Preparing the alignment with Samtools

While the MT.sam file you generated contains the right information we need to create a VCF file, it need some preparation before it’s fully ready. These steps include converting to a binary format, sorting the file for faster processing, and creating another index file for the reference sequence.

  1. Load the samtools module similar to how you loaded the bwa module

  2. Use the samtools view command to convert it to a binary format with the .bam suffix. Run samtools view without any other commands to get a list of options, and use the option that indicates you want a .bam output. For an output file name, use MT.bam.

  3. Use the samtools sort command to output a sorted BAM file. Your input will be MT.bam and the output file name can be MT.sorted.bam.

  4. Use the samtools faidx command to generate another necessary index file for the reference sequence.

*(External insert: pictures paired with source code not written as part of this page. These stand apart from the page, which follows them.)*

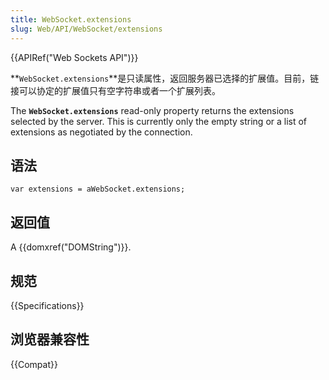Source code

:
 ```yaml
---
title: WebSocket.extensions
slug: Web/API/WebSocket/extensions
---
```


{{APIRef("Web Sockets API")}}

**`WebSocket.extensions`**是只读属性，返回服务器已选择的扩展值。目前，链接可以协定的扩展值只有空字符串或者一个扩展列表。

The **`WebSocket.extensions`** read-only property returns the extensions selected by the server. This is currently only the empty string or a list of extensions as negotiated by the connection.

## 语法

```plain
var extensions = aWebSocket.extensions;
```

## 返回值

A {{domxref("DOMString")}}.

## 规范

{{Specifications}}

## 浏览器兼容性

{{Compat}}
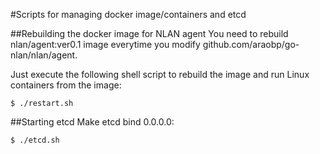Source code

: #Scripts for managing docker image/containers and etcd

##Rebuilding the docker image for NLAN agent
You need to rebuild nlan/agent:ver0.1 image everytime you modify github.com/araobp/go-nlan/nlan/agent.

Just execute the following shell script to rebuild the image and run Linux containers from the image: 
```
$ ./restart.sh
```

##Starting etcd
Make etcd bind 0.0.0.0:
```
$ ./etcd.sh
```

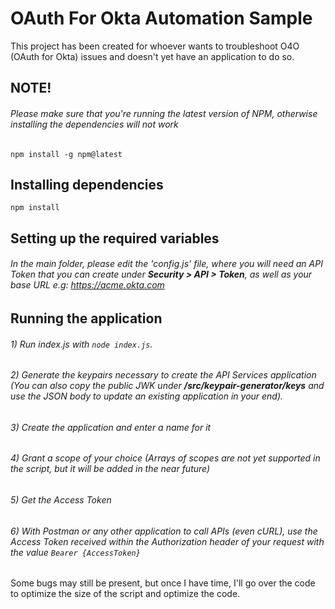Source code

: # OAuth For Okta Automation Sample
 
This project has been created for whoever wants to troubleshoot O4O (OAuth for Okta) issues and doesn't yet have an application to do so.

## NOTE!

###### Please make sure that you're running the latest version of NPM, otherwise installing the dependencies will not work

```
npm install -g npm@latest
```

## Installing dependencies

```
npm install
```

## Setting up the required variables

###### In the main folder, please edit the 'config.js' file, where you will need an API Token that you can create under **Security > API > Token**, as well as your base URL e.g: https://acme.okta.com

## Running the application

###### 1) Run index.js with ```node index.js```. 
###### 2) Generate the keypairs necessary to create the API Services application (You can also copy the public JWK under **/src/keypair-generator/keys** and use the JSON body to update an existing application in your end).
###### 3) Create the application and enter a name for it
###### 4) Grant a scope of your choice (Arrays of scopes are not yet supported in the script, but it will be added in the near future)
###### 5) Get the Access Token
###### 6) With Postman or any other application to call APIs (even cURL), use the Access Token received within the Authorization header of your request with the value ```Bearer {AccessToken}```

Some bugs may still be present, but once I have time, I'll go over the code to optimize the size of the script and optimize the code.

Calling variants with the Genome Analysis ToolKit (GATK)

GATK is a commonly-used toolkit with many tools packed into it. We will use it to validate our file (making sure it’s properly formatted) and for generating our final VCF output.

  1. Load the gatk module

  2. Use the gatk CreateSequenceDictionary command to generate a sequence dictionary for the reference sequence. Successful completion should print Tool returned: 0.

  3. Use the gatk AddOrReplaceReadGroups command for our sorted .bam file. There are many arguments here:
    • the input will be MT.sorted.bam
    • the output will be MT.sorted.readgroups.bam
    • the read group library (--RGLB) will be library1
    • the read group platform (--RGPL) will be illumina
    • the read group platform unit (--RGPU) will be platform1
    • the read group sample (--RGSM) will be sample1
  4. Index our final .bam. file by running samtools index for MT.sorted.readgroups.bam

  5. Validate MT.sorted.readgroups.bam using the command gatk ValidateSamFile

If the validation returns with no errors, you’re ready for the final step of generating the VCF output!

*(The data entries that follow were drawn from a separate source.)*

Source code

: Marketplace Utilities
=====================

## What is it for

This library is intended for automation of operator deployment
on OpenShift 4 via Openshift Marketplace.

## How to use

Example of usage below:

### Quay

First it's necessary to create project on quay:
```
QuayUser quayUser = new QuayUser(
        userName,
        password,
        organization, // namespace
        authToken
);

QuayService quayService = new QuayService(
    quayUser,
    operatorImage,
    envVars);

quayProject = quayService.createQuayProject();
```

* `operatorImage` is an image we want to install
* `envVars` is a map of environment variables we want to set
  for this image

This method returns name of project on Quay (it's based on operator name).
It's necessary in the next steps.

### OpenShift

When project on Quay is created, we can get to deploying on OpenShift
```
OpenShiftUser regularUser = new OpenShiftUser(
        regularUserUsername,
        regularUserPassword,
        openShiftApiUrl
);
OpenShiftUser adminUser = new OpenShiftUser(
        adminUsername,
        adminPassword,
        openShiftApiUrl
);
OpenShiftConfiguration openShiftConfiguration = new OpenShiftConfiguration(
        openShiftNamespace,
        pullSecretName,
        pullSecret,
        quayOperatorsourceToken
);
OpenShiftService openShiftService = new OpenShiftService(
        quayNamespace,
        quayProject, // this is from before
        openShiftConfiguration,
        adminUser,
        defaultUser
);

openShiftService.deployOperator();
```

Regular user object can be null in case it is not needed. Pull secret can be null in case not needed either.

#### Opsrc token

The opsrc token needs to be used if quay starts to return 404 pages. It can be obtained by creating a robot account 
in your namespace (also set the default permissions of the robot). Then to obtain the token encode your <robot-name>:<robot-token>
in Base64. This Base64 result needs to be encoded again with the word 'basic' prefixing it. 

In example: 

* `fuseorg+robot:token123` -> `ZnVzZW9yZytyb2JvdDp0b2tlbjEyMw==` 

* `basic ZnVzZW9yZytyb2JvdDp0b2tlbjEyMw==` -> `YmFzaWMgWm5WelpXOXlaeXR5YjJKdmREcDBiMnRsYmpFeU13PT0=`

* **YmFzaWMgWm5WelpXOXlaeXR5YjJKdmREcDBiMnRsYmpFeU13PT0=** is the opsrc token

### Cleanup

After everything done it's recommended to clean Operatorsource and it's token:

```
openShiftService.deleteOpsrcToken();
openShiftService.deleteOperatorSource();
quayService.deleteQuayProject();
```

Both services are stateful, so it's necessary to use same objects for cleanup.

  1. Use the gatk HaplotypeCaller command using our sorted .bam file with added readgroups. You will need to specify the reference sequence file, and an output file name, such as MT.vcf. This may take a few minutes to run to completion, but the end result should be a fully-formed VCF file! Look at the file contents (e.g. using less) and scroll down. You should see a bunch of metadata starting with ##, followed by a header starting with #CHROM POS ID etc. Below that should be rows of data. If not, something went wrong. See: Troubleshooting.

Troubleshooting

If you get through the final step and data rows are not present, you can check at which step things went wrong. Your .sam and each of your .bam files should be relatively large (hundreds of MB), so if any of them is unusually small, then something went wrong building that file.

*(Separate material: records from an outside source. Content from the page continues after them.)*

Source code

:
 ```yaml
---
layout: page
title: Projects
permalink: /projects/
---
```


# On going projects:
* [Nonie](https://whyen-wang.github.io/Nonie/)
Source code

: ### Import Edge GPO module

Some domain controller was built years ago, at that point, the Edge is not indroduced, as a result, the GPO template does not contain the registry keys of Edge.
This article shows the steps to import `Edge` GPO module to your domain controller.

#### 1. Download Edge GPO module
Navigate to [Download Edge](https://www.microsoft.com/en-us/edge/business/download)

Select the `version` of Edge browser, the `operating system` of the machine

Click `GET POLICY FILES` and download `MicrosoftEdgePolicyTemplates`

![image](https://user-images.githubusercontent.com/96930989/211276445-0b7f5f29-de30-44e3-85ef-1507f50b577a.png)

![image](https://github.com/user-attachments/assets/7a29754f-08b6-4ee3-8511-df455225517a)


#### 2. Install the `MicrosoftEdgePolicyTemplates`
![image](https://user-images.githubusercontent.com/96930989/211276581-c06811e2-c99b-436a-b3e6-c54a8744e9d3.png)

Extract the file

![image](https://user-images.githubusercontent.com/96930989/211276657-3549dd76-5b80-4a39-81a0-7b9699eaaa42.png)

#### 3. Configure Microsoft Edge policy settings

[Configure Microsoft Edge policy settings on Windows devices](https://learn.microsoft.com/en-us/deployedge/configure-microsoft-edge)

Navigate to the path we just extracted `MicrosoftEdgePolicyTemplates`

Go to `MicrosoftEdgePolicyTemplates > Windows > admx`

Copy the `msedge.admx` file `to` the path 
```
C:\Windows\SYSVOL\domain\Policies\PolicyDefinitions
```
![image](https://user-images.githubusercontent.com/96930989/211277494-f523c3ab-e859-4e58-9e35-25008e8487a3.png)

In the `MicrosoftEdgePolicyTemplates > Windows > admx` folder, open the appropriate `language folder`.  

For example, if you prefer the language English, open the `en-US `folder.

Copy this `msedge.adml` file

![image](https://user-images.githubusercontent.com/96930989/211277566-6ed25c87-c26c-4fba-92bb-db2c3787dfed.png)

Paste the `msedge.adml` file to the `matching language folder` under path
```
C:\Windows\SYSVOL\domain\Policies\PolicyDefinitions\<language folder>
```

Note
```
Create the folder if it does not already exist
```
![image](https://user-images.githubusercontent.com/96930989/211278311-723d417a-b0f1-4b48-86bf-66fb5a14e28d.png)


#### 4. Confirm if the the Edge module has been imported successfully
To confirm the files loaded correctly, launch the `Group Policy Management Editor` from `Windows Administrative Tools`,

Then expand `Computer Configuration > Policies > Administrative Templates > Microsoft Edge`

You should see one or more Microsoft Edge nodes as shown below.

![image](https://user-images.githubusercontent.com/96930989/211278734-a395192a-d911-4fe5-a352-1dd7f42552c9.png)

You can check a file’s size with du -h filename (du stands for for disk usage). The -h option reports file size in human-readible units of kilobytes, megabytes or gigabytes. For example, if the .sam file you generated is very small, you’ll need to start over generating that file.

Homework

For this week, you have 5 questions related to the pipeline you worked through, as well as the final output that was generated. Once you are confident that you’ve successfully finished the pipeline and generated the VCF file, proceed to the “Tests & Quizzes” tab of the course collab page.

The “early” deadline is this Friday night at 11:59 PM. The “final” deadline is the start of next class (4:00 PM Monday Feb 25). You get one chance to submit online. If you submit prior to the early deadline, you will be able to check if your solutions were correct on 12:00 AM Saturday morning and later. Also, you will have the opportunity to resubmit your answers, along with explanations of why your previous answer was wrong and how you fixed it, via email. If you decide not to submit until after the early deadline, that’s your only submission. The choice is yours!